Um estudo (.pdf) do Instituto Clima e Sociedade (iCS) defende que o país deve aproveitar o bom momento global para as fontes renováveis para reduzir o risco climático da energia hidrelétrica e aposentar usinas térmicas que pesam na conta de luz.
Para isso seria necessário estabelecer incentivos econômicos que permitam às hidrelétricas manter o nível dos reservatórios, eliminar os subsídios que hoje favorecem as termelétricas e deixar o mercado livre para que solar e eólica assumam o protagonismo no sistema.
“Isso só será possível se houver uma mudança, e é importante que ela seja rápida”, diz Amanda Ohara, consultora do Portfólio de Energia no iCS e uma das autoras do estudo.
Em entrevista à epbr, a engenheira química explica a proposta e faz um alerta sobre pressões setoriais que colocam em risco o planejamento energético do país, em um dos momentos mais críticos da história.

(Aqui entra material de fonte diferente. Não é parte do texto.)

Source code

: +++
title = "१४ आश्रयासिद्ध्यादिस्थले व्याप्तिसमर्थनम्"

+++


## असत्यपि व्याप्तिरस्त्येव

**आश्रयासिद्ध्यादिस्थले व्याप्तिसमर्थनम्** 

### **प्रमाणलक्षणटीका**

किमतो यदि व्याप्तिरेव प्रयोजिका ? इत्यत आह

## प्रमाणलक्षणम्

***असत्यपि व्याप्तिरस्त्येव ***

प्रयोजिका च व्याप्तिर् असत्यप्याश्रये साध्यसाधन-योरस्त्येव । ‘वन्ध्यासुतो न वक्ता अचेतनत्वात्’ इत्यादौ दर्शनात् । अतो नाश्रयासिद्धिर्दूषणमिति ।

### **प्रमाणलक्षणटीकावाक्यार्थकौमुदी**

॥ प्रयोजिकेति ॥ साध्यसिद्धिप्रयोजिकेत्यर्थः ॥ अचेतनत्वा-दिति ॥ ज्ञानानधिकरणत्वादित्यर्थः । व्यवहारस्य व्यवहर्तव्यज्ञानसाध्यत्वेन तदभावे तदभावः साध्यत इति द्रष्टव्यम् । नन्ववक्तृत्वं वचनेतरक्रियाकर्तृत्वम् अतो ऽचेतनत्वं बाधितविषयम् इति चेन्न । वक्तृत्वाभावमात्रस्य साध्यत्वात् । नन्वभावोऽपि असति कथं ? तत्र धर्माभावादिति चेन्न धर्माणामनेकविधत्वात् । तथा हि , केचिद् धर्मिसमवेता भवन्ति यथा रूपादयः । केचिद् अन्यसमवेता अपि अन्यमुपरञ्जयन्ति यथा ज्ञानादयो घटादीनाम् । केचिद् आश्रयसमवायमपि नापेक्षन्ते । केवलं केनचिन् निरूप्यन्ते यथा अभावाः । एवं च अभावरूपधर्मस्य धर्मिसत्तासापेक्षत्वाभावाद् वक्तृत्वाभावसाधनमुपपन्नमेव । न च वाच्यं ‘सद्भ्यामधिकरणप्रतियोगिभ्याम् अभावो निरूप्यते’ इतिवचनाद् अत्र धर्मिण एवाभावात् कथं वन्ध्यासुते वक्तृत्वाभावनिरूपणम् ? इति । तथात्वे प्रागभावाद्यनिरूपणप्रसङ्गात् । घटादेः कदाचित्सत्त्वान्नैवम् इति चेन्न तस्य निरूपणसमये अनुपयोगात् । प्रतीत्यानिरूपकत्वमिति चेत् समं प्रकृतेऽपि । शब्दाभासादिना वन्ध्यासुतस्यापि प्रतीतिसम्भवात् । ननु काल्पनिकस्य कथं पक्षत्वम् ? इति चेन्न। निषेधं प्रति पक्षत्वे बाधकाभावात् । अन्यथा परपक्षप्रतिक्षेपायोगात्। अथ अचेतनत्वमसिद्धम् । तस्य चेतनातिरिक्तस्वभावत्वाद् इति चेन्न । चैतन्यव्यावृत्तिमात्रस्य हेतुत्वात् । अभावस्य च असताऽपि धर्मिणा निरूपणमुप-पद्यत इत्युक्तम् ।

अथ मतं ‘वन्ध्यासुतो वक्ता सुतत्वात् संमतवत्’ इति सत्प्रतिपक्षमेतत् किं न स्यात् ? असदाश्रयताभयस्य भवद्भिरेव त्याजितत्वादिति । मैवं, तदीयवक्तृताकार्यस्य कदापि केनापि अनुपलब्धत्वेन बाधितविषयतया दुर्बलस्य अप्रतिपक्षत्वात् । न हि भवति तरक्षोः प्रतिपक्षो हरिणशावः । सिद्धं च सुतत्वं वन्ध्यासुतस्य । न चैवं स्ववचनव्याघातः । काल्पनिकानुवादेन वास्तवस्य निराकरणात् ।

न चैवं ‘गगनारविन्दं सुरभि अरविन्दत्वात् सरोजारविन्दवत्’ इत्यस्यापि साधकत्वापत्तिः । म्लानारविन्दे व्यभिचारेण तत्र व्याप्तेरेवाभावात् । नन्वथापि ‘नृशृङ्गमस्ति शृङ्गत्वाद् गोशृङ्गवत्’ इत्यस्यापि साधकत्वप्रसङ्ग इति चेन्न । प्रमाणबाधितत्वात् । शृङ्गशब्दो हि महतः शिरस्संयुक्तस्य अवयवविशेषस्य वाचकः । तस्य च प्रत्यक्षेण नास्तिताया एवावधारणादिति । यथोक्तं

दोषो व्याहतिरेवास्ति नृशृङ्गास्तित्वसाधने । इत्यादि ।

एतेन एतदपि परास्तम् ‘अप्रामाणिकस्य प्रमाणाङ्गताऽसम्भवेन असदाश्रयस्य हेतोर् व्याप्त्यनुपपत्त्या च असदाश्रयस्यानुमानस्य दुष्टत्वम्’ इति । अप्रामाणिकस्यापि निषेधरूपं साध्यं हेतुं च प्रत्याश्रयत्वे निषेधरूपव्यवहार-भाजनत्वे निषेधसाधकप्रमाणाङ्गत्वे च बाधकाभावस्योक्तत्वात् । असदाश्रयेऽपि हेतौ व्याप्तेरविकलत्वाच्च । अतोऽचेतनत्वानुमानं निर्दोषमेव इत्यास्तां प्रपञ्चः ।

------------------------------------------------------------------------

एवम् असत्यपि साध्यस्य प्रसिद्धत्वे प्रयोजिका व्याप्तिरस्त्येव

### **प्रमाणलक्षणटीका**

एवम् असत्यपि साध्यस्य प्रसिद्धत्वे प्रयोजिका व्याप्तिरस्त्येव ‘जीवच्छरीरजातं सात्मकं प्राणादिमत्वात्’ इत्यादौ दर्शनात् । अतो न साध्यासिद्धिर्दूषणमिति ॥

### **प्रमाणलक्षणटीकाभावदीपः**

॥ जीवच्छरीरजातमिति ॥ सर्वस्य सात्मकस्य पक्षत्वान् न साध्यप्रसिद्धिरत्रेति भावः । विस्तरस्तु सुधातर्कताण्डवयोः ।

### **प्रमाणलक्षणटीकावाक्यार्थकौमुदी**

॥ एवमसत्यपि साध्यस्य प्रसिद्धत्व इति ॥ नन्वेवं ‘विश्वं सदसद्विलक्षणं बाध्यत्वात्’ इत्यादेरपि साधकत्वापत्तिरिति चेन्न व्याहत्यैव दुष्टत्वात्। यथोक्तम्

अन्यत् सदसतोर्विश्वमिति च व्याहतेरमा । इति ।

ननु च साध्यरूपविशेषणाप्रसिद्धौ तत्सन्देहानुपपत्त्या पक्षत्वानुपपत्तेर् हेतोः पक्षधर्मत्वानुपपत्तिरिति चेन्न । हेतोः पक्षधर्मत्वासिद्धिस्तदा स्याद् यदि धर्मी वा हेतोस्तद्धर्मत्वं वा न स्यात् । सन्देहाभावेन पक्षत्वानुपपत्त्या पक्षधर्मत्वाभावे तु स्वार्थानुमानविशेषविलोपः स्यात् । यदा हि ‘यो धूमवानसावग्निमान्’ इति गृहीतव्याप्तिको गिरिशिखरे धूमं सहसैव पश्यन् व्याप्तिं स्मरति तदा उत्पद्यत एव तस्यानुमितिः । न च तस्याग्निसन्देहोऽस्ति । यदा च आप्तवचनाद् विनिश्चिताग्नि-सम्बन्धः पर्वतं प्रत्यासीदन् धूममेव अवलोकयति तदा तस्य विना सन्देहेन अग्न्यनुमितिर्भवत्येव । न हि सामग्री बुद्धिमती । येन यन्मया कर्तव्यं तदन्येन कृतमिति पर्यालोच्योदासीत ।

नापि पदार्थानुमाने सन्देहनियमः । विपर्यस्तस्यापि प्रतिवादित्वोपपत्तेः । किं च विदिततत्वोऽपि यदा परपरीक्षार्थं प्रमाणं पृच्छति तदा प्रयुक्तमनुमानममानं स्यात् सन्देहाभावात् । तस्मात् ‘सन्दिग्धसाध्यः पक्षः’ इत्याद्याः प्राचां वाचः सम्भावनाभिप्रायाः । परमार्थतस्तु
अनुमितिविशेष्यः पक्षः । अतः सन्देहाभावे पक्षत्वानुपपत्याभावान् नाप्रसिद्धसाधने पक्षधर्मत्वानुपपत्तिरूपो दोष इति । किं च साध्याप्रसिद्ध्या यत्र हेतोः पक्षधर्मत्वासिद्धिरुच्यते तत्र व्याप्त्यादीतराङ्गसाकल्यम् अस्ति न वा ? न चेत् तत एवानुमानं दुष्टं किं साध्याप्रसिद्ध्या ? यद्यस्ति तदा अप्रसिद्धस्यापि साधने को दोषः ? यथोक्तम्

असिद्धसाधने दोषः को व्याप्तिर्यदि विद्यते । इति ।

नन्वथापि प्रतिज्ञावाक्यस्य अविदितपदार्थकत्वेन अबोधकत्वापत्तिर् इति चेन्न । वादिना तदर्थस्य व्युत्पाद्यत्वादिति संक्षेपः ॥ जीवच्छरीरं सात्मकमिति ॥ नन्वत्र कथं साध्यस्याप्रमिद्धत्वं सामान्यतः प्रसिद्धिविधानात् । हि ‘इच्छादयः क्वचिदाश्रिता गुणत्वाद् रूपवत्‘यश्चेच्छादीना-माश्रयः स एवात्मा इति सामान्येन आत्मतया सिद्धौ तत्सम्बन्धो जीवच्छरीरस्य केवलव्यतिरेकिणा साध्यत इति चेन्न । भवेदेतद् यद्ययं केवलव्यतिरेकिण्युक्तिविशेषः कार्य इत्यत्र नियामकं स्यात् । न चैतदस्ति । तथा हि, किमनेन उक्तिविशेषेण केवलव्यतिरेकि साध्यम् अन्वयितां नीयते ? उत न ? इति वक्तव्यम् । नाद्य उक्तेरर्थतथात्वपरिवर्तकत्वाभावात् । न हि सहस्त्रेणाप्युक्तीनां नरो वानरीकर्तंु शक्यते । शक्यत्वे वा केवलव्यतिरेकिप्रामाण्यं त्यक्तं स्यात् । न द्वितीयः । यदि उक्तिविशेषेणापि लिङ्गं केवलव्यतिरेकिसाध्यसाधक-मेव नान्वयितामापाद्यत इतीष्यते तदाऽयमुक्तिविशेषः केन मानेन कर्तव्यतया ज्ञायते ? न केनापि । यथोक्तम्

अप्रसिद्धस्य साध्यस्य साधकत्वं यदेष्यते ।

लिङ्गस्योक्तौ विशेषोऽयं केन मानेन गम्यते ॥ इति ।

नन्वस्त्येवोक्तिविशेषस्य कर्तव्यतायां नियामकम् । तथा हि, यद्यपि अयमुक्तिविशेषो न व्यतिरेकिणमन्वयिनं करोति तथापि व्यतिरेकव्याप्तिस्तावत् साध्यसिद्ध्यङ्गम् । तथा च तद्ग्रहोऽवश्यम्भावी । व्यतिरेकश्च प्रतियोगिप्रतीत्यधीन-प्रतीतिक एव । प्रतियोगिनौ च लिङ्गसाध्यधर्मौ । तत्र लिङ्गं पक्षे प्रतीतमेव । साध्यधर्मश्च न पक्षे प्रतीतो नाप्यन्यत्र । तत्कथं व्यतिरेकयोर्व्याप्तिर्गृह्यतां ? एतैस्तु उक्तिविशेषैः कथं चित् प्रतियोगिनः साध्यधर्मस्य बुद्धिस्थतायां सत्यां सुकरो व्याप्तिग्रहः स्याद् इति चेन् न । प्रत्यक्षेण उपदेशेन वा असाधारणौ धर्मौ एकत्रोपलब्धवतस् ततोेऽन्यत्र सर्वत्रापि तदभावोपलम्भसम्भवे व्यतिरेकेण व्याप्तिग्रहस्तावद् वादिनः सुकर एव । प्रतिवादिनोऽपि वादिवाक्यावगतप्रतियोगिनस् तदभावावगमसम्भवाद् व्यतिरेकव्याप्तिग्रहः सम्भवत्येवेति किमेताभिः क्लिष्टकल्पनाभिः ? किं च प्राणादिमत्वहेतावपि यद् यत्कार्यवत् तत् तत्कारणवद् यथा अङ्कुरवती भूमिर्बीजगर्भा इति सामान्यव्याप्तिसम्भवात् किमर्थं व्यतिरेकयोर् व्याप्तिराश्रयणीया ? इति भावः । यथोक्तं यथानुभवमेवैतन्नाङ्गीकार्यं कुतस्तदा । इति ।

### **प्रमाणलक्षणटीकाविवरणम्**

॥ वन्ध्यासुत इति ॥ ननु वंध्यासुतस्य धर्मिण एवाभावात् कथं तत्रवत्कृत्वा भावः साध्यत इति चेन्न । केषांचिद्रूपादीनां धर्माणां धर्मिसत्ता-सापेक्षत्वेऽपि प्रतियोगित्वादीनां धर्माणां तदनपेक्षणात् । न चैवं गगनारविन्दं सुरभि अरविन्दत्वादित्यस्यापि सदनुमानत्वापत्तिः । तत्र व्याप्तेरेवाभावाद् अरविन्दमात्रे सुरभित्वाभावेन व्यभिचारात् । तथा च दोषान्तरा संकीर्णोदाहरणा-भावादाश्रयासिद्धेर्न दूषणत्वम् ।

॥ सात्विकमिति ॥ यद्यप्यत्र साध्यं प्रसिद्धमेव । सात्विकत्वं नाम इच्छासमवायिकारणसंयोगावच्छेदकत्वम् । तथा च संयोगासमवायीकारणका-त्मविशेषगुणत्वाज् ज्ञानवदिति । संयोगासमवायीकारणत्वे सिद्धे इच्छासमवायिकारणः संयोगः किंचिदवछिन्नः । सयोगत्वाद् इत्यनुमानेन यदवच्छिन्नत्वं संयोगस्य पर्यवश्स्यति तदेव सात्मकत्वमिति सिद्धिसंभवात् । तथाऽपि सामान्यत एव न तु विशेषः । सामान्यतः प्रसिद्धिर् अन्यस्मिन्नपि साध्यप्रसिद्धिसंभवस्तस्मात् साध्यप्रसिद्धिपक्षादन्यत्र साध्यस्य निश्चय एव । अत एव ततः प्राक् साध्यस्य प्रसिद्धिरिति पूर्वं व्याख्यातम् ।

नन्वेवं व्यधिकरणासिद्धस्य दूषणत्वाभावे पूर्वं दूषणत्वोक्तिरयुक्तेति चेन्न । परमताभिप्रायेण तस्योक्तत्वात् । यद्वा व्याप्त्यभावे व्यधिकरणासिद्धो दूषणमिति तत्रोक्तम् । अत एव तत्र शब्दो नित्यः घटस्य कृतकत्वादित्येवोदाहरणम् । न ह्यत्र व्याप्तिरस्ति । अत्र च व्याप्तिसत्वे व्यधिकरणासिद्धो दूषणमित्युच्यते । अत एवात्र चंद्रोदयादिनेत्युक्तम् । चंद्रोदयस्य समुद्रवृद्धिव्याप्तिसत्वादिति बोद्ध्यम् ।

Segundo Ohara, o sistema atual é carregado de subsídios cruzados diversos, e o consumidor não sabe como é feita a composição da sua conta.
Ela cita como exemplos o subsídio para as fontes fósseis, por meio da Conta Consumo de Combustíveis (CCC), que faz o rateio entre todos os consumidores do país do custo de aquisição do combustível usado nas termelétricas, como carvão, diesel e gás.
E a isenção de parte das tarifas de uso, transmissão e distribuição para fontes renováveis, extinta com a aprovação da MP 998 — o governo estuda agora como considerar os benefícios ambientais no sistema.
“Essas políticas foram criadas quando o sistema elétrico era completamente diferente, e o avanço tecnológico permite esta revisão. Mas hoje o risco é tirar o subsídio apenas das fontes renováveis e deixar o das energias fósseis, o que impede a competição isonômica”, analisa.
Na avaliação da especialista, a concorrência só seria realmente livre com a internalização dos benefícios ambientais das fontes renováveis e os impactos climáticos das fontes fósseis.
A seguir, os principais pontos da entrevista com Amanda Ohara.
Quando falta água, o país aciona as usinas térmicas. Nossa segurança energética depende das termelétricas?
Em um contexto como o atual, em que precisamos das térmicas para suprir a falta de energia gerada pela água, cria-se essa ideia geral de que as térmicas são necessárias para garantir a segurança energética.
Mas, na verdade, não precisa ser assim. Já temos alternativas muito mais interessantes para o sistema elétrico.
Quais são essas alternativas?
A melhor ciência que temos recomenda impulsionar a expansão de renováveis intermitentes para mudar a forma de operar o sistema.
Mas um sistema que opera na base com renováveis intermitentes precisa de uma fonte reserva e complementar.
Hoje as hidrelétricas operam na base do sistema, mas elas podem funcionar como grandes baterias.
Elas são remuneradas apenas pela geração de energia, mas não pelos outros serviços que prestam, como o armazenamento, importante também para os usos múltiplos da água, por exemplo, irrigação e abastecimento.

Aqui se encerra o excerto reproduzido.